ただ、順風満帆にここまで来たわけではない。アマチュア時代には、なんのために野球をやるのか、目的を見失いそうになったことがある。「野球が嫌になったり、本当に野球をもうやりたくない、と思ったこともあったんです」と、当時を振り返って打ち明けた。

ただただ野球が好き 気付かせてくれた母
それでもなぜ、野球を続けてこられたのか。幼少期からことあるごとに、母・ 眞美子さんから伝えられてきた言葉が、悩む山県の指針となった。
「物心付く前から野球をやっていたので、物心が付いた時には、もうずっと、母から『いつでもやめていいから、自分の好きなようにやりなさい。やめたくなったら、いつでもやめて良いよ。自分の好きなことをやっているんだから』という話を、してもらっていたんです。『でも、私は野球をしている秀を見たいし、野球をやってほしいけど、別に押しつけることはないし、やめたくなったらいつでもやめて良いよ』と、本当にずっと伝えてくれていました。自分は結局、野球が好きで、ここまできた。なので、その母からの言葉はずっと、大事にしています」
母は、決して野球を強制しなかった。
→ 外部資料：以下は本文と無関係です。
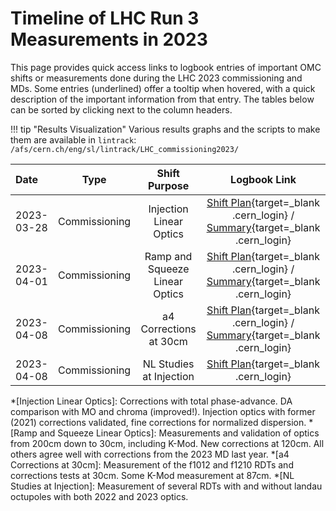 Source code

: # Timeline of LHC Run 3 Measurements in 2023

This page provides quick access links to logbook entries of important OMC shifts or measurements done during the LHC 2023 commissioning and MDs.
Some entries (underlined) offer a tooltip when hovered, with a quick description of the important information from that entry.
The tables below can be sorted by clicking next to the column headers.

!!! tip "Results Visualization"
    Various results graphs and the scripts to make them are available in `lintrack`:
    ```
    /afs/cern.ch/eng/sl/lintrack/LHC_commissioning2023/
    ```
    
| Date       |     Type      |         Shift Purpose          |                                                             Logbook Link                                                              |
| :--------- | :-----------: | :----------------------------: | :-----------------------------------------------------------------------------------------------------------------------------------: |
| 2023-03-28 | Commissioning |    Injection Linear Optics     |      [Shift Plan][inj_linear_optics]{target=\_blank .cern_login} /  [Summary][inj_linear_optics_sum]{target=\_blank .cern_login}      |
| 2023-04-01 | Commissioning | Ramp and Squeeze Linear Optics | [Shift Plan][squeezed_linear_optics]{target=\_blank .cern_login} /  [Summary][squeezed_linear_optics_sum]{target=\_blank .cern_login} |
| 2023-04-08 | Commissioning |     a4 Corrections at 30cm     |    [Shift Plan][a4_corrections_30cm]{target=\_blank .cern_login} /  [Summary][a4_corrections_30cm_sum]{target=\_blank .cern_login}    |
| 2023-04-08 | Commissioning |    NL Studies at Injection     |                                    [Shift Plan][nl_studies_injection]{target=\_blank .cern_login}                                     |


<!-- All the links below -->
[inj_linear_optics]:                        https://be-op-logbook.web.cern.ch/elogbook-server/#/logbook?logbookId=1081&dateFrom=2023-03-28T00%3A00%3A00&dateTo=2023-03-28T23%3A59%3A59&eventToHighlight=3739094 
[inj_linear_optics_sum]:                    https://be-op-logbook.web.cern.ch/elogbook-server/#/logbook?logbookId=322&dateFrom=2023-03-29T00%3A00%3A00&dateTo=2023-03-29T23%3A59%3A59&eventToHighlight=3739271 
[squeezed_linear_optics]:                   https://be-op-logbook.web.cern.ch/elogbook-server/#/logbook?logbookId=1081&dateFrom=2023-04-01T00%3A00%3A00&dateTo=2023-04-01T23%3A59%3A59&eventToHighlight=3741499 
[squeezed_linear_optics_sum]:               https://be-op-logbook.web.cern.ch/elogbook-server/#/logbook?logbookId=322&dateFrom=2023-04-01T00%3A00%3A00&dateTo=2023-04-01T23%3A59%3A59&eventToHighlight=3741722
[a4_corrections_30cm]:                      https://be-op-logbook.web.cern.ch/elogbook-server/#/logbook?logbookId=1081&dateFrom=2023-04-08T00%3A00%3A00&dateTo=2023-04-08T23%3A59%3A59&eventToHighlight=3745378
[a4_corrections_30cm_sum]:                  https://be-op-logbook.web.cern.ch/elogbook-server/#/logbook?logbookId=1081&dateFrom=2023-04-08T00%3A00%3A00&dateTo=2023-04-08T23%3A59%3A59&eventToHighlight=3745433
[nl_studies_injection]:                     https://be-op-logbook.web.cern.ch/elogbook-server/#/logbook?logbookId=1081&dateFrom=2023-04-08T00%3A00%3A00&dateTo=2023-04-08T23%3A59%3A59&eventToHighlight=3745829



<!-- Tooltips -->
*[Injection Linear Optics]:  Corrections with total phase-advance. DA comparison with MO and chroma (improved!). Injection optics with former (2021) corrections validated, fine corrections for normalized dispersion.
*[Ramp and Squeeze Linear Optics]: Measurements and validation of optics from 200cm down to 30cm, including K-Mod. New corrections at 120cm. All others agree well with corrections from the 2023 MD last year. 
*[a4 Corrections at 30cm]: Measurement of the f1012 and f1210 RDTs and corrections tests at 30cm. Some K-Mod measurement at 87cm.
*[NL Studies at Injection]: Measurement of several RDTs with and without landau octupoles with both 2022 and 2023 optics.
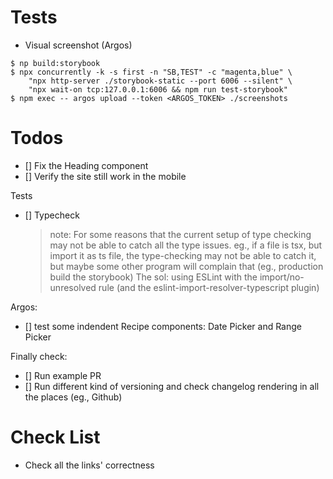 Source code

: # Tests
- Visual screenshot (Argos)
```
$ np build:storybook
$ npx concurrently -k -s first -n "SB,TEST" -c "magenta,blue" \
    "npx http-server ./storybook-static --port 6006 --silent" \
    "npx wait-on tcp:127.0.0.1:6006 && npm run test-storybook"
$ npm exec -- argos upload --token <ARGOS_TOKEN> ./screenshots
```

# Todos
- [] Fix the Heading component
- [] Verify the site still work in the mobile

Tests
- [] Typecheck
  > note: For some reasons that the current setup of type checking may not be able to catch all the type issues. eg., if a file is tsx, but import it as ts file, the type-checking may not be able to catch it, but maybe some other program will complain that (eg., production build the storybook)
  > The sol: using ESLint with the import/no-unresolved rule (and the eslint-import-resolver-typescript plugin)

Argos:
  - [] test some indendent Recipe components: Date Picker and Range Picker

Finally check:
  - [] Run example PR
  - [] Run different kind of versioning and check changelog rendering in all the places (eg., Github)

# Check List
- Check all the links' correctness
だからこそ、続ける理由は、自分が好きだからなんだと気付くことができた。
「嫌になって、やめようかと思った時も、なんで野球をやっているんだっけ、と考えた時に、あ、やめたくなったらいつでもやめられるんだ、と思って続けられました。自分が好きでやっているし、なんなら、野球をやっていないと心が不健康だなと思ったんですよ。心の健康のために野球をやっているなって。例えば、野球で心が健康じゃなくなるまで追い込んだりとかは、自分の目的と本末転倒だなって思うようになりました。そこで、あんまり自分を追い込みすぎないようになりました。もちろん、練習で追い込む時は追い込むんですけど、それとは別で、気持ちの面で追い込まれた時に、自分でわざわざ追い込む必要はないなと」
七回、ソロ本塁打を放ち、万波(右)とハイタッチを交わす山県(手前左)
まだまだ今シーズンを愉しめる!
野球は、やめたくなったらいつでもやめられる。だから山県は、CSファイナル、負ければ終わりの大舞台でも、楽しそうにボールを追いかける。